Topic 3: Kubernetes Affinity (Part 1 Taints and Tolerations)

·

4 min read

Kubernetes (K8s) scheduler often uses simple rules based on resource availability to place pods on nodes. What if you would want to specify your own rule where the pods go. That’s where Kubernetes affinity and anti-affinity come in. They are advanced K8s scheduling techniques that can help you create flexible scheduling policies.

In general, affinity enables the Kubernetes scheduler to place a pod either on a group of nodes or a pod relative to the
placement of other pods. To control pod placements on a group of nodes, a user needs to use node affinity rules.
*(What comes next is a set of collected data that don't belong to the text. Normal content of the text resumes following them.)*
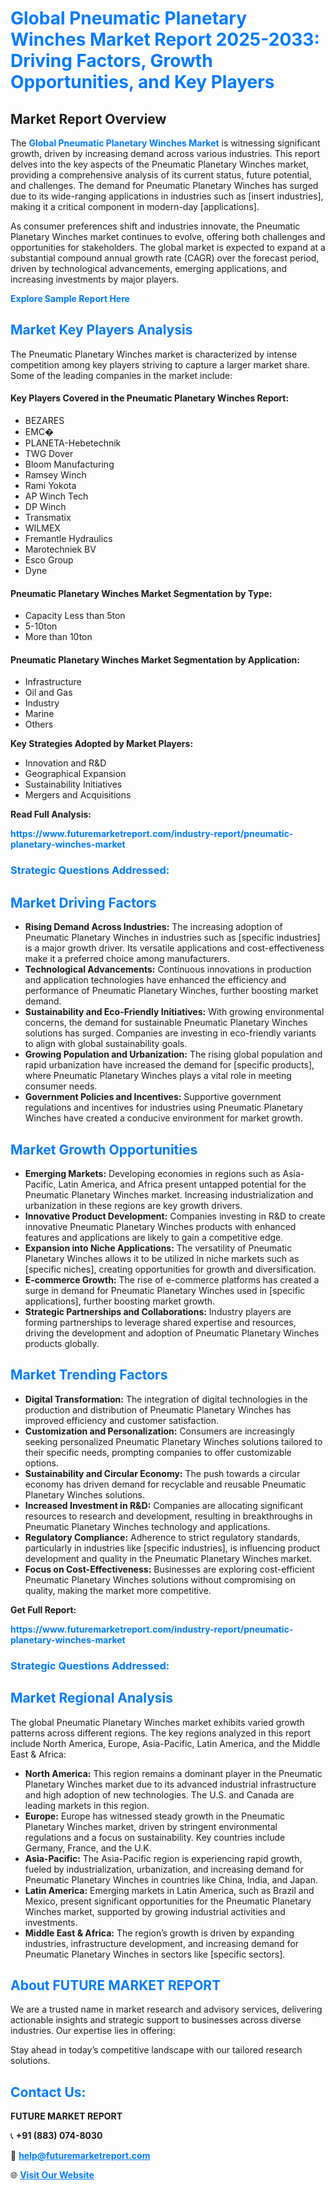 <h1 style="color: #007BFF;">Global Pneumatic Planetary Winches Market Report 2025-2033: Driving Factors, Growth Opportunities, and Key Players</h1>

<section id="overview">
<h2>Market Report Overview</h2>
<p>The <a href="https://www.futuremarketreport.com/industry-report/pneumatic-planetary-winches-market" style="color: #007BFF; text-decoration: none;"><strong>Global Pneumatic Planetary Winches Market</strong></a> is witnessing significant growth, driven by increasing demand across various industries. This report delves into the key aspects of the Pneumatic Planetary Winches market, providing a comprehensive analysis of its current status, future potential, and challenges. The demand for Pneumatic Planetary Winches has surged due to its wide-ranging applications in industries such as [insert industries], making it a critical component in modern-day [applications].</p>
<p>As consumer preferences shift and industries innovate, the Pneumatic Planetary Winches market continues to evolve, offering both challenges and opportunities for stakeholders. The global market is expected to expand at a substantial compound annual growth rate (CAGR) over the forecast period, driven by technological advancements, emerging applications, and increasing investments by major players.</p>
</section>

<section id="overview">
<p><a href="https://www.futuremarketreport.com/request-sample/reportId=42782" style="color: #007BFF; text-decoration: none;"><strong>Explore Sample Report Here</strong></a></p>
</section>

<section id="key-players">
<h2 style="color: #007BFF;">Market Key Players Analysis</h2>
<p>The Pneumatic Planetary Winches market is characterized by intense competition among key players striving to capture a larger market share. Some of the leading companies in the market include:</p>
<h4>Key Players Covered in the Pneumatic Planetary Winches Report:</h4>
<ul><li>BEZARES</li><li>EMC�</li><li>PLANETA-Hebetechnik</li><li>TWG Dover</li><li>Bloom Manufacturing</li><li>Ramsey Winch</li><li>Rami Yokota</li><li>AP Winch Tech</li><li>DP Winch</li><li>Transmatix</li><li>WILMEX</li><li>Fremantle Hydraulics</li><li>Marotechniek BV</li><li>Esco Group</li><li>Dyne</li></ul>
<h4>Pneumatic Planetary Winches Market Segmentation by Type:</h4>
<ul><li>Capacity Less than 5ton</li><li>5-10ton</li><li>More than 10ton</li></ul>

<h4>Pneumatic Planetary Winches Market Segmentation by Application:</h4>
<ul><li>Infrastructure</li><li>Oil and Gas</li><li>Industry</li><li>Marine</li><li>Others</li></ul>
<p><strong>Key Strategies Adopted by Market Players:</strong></p>
<ul>
<li>Innovation and R&D</li>
<li>Geographical Expansion</li>
<li>Sustainability Initiatives</li>
<li>Mergers and Acquisitions</li>
</ul>
</section>

<section>
<p><strong>Read Full Analysis: </strong></p><a href="https://www.futuremarketreport.com/industry-report/pneumatic-planetary-winches-market" style="color: #007BFF; text-decoration: none;"><strong>https://www.futuremarketreport.com/industry-report/pneumatic-planetary-winches-market</strong></a>
<h3 style="color: #007BFF;">Strategic Questions Addressed:</h3>
</section>

<section id="driving-factors">
<h2 style="color: #007BFF;">Market Driving Factors</h2>
<ul>
<li><strong>Rising Demand Across Industries:</strong> The increasing adoption of Pneumatic Planetary Winches in industries such as [specific industries] is a major growth driver. Its versatile applications and cost-effectiveness make it a preferred choice among manufacturers.</li>
<li><strong>Technological Advancements:</strong> Continuous innovations in production and application technologies have enhanced the efficiency and performance of Pneumatic Planetary Winches, further boosting market demand.</li>
<li><strong>Sustainability and Eco-Friendly Initiatives:</strong> With growing environmental concerns, the demand for sustainable Pneumatic Planetary Winches solutions has surged. Companies are investing in eco-friendly variants to align with global sustainability goals.</li>
<li><strong>Growing Population and Urbanization:</strong> The rising global population and rapid urbanization have increased the demand for [specific products], where Pneumatic Planetary Winches plays a vital role in meeting consumer needs.</li>
<li><strong>Government Policies and Incentives:</strong> Supportive government regulations and incentives for industries using Pneumatic Planetary Winches have created a conducive environment for market growth.</li>
</ul>
</section>

<section id="growth-opportunities">
<h2 style="color: #007BFF;">Market Growth Opportunities</h2>
<ul>
<li><strong>Emerging Markets:</strong> Developing economies in regions such as Asia-Pacific, Latin America, and Africa present untapped potential for the Pneumatic Planetary Winches market. Increasing industrialization and urbanization in these regions are key growth drivers.</li>
<li><strong>Innovative Product Development:</strong> Companies investing in R&D to create innovative Pneumatic Planetary Winches products with enhanced features and applications are likely to gain a competitive edge.</li>
<li><strong>Expansion into Niche Applications:</strong> The versatility of Pneumatic Planetary Winches allows it to be utilized in niche markets such as [specific niches], creating opportunities for growth and diversification.</li>
<li><strong>E-commerce Growth:</strong> The rise of e-commerce platforms has created a surge in demand for Pneumatic Planetary Winches used in [specific applications], further boosting market growth.</li>
<li><strong>Strategic Partnerships and Collaborations:</strong> Industry players are forming partnerships to leverage shared expertise and resources, driving the development and adoption of Pneumatic Planetary Winches products globally.</li>
</ul>
</section>

<section id="trending-factors">
<h2 style="color: #007BFF;">Market Trending Factors</h2>
<ul>
<li><strong>Digital Transformation:</strong> The integration of digital technologies in the production and distribution of Pneumatic Planetary Winches has improved efficiency and customer satisfaction.</li>
<li><strong>Customization and Personalization:</strong> Consumers are increasingly seeking personalized Pneumatic Planetary Winches solutions tailored to their specific needs, prompting companies to offer customizable options.</li>
<li><strong>Sustainability and Circular Economy:</strong> The push towards a circular economy has driven demand for recyclable and reusable Pneumatic Planetary Winches solutions.</li>
<li><strong>Increased Investment in R&D:</strong> Companies are allocating significant resources to research and development, resulting in breakthroughs in Pneumatic Planetary Winches technology and applications.</li>
<li><strong>Regulatory Compliance:</strong> Adherence to strict regulatory standards, particularly in industries like [specific industries], is influencing product development and quality in the Pneumatic Planetary Winches market.</li>
<li><strong>Focus on Cost-Effectiveness:</strong> Businesses are exploring cost-efficient Pneumatic Planetary Winches solutions without compromising on quality, making the market more competitive.</li>
</ul>
</section>

<section>
<p><strong>Get Full Report: </strong></p><a href="https://www.futuremarketreport.com/industry-report/pneumatic-planetary-winches-market" style="color: #007BFF; text-decoration: none;"><strong>https://www.futuremarketreport.com/industry-report/pneumatic-planetary-winches-market</strong></a>
<h3 style="color: #007BFF;">Strategic Questions Addressed:</h3>
</section>


<section id="regional-analysis">
<h2 style="color: #007BFF;">Market Regional Analysis</h2>
<p>The global Pneumatic Planetary Winches market exhibits varied growth patterns across different regions. The key regions analyzed in this report include North America, Europe, Asia-Pacific, Latin America, and the Middle East & Africa:</p>
<ul>
<li><strong>North America:</strong> This region remains a dominant player in the Pneumatic Planetary Winches market due to its advanced industrial infrastructure and high adoption of new technologies. The U.S. and Canada are leading markets in this region.</li>
<li><strong>Europe:</strong> Europe has witnessed steady growth in the Pneumatic Planetary Winches market, driven by stringent environmental regulations and a focus on sustainability. Key countries include Germany, France, and the U.K.</li>
<li><strong>Asia-Pacific:</strong> The Asia-Pacific region is experiencing rapid growth, fueled by industrialization, urbanization, and increasing demand for Pneumatic Planetary Winches in countries like China, India, and Japan.</li>
<li><strong>Latin America:</strong> Emerging markets in Latin America, such as Brazil and Mexico, present significant opportunities for the Pneumatic Planetary Winches market, supported by growing industrial activities and investments.</li>
<li><strong>Middle East & Africa:</strong> The region’s growth is driven by expanding industries, infrastructure development, and increasing demand for Pneumatic Planetary Winches in sectors like [specific sectors].</li>
</ul>
</section>

<footer>
<h2 style="color: #007BFF;">About FUTURE MARKET REPORT</h2>
<p>We are a trusted name in market research and advisory services, delivering actionable insights and strategic support to businesses across diverse industries. Our expertise lies in offering:</p>

<p>Stay ahead in today’s competitive landscape with our tailored research solutions.</p>

<h2 style="color: #007BFF;">Contact Us:</h2>
<p><strong>FUTURE MARKET REPORT</strong></p>
<p>📞 <strong>+91 (883) 074-8030</strong></p>
<p>📧 <strong><a href="mailto:help@futuremarketreport.com" style="color: #007BFF;">help@futuremarketreport.com</a></strong></p>
<p>🌐 <strong><a href="https://www.futuremarketreport.com/" style="color: #007BFF;">Visit Our Website</a></strong></p>
</footer>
In contrast,
pod affinity or pod anti-affinity rules provide the ability to control pod placements relative to other pods.

Lets look into the different affinity in Kubernetes

TechniqueSummary
Taints and TolerationsAllowing a Node to control which pods can be run on them and which pods will be repelled.
NodeSelectorAssigning a Pod to a specific Node using Labels
Node AffinitySimilar to NodeSelector but flexible such as adding “Required” and “Preferred” Rules
Pod Affinity and Anti-AffinityCo-locating Pods or placing Pods away from each other based on Affinity and Anti-Affinity Rules

Taints and Tolerations

Taints, nodes have control over pod placement. Taints allow nodes to define which pods can be placed on them and which pods are repelled away from them.

For example, suppose you have a node with special hardware and want the scheduler only to deploy pods requiring the special hardware.
You can use Tolerations for the node’s Taints to meet this requirement.

The pods that require special hardware must define toleration for the Taints on those nodes. When you taint a node, it will repel all the pods except those that have a toleration for that taint. A node can have one or many taints associated with it.

A taint can produce three possible outcome:

  • NoSchedule-The Kubernetes scheduler will only allow scheduling pods that have tolerations for the tainted nodes.

  • PreferNoSchedule-The Kubernetes scheduler will try to avoid scheduling pods that don’t have tolerations for the tainted nodes.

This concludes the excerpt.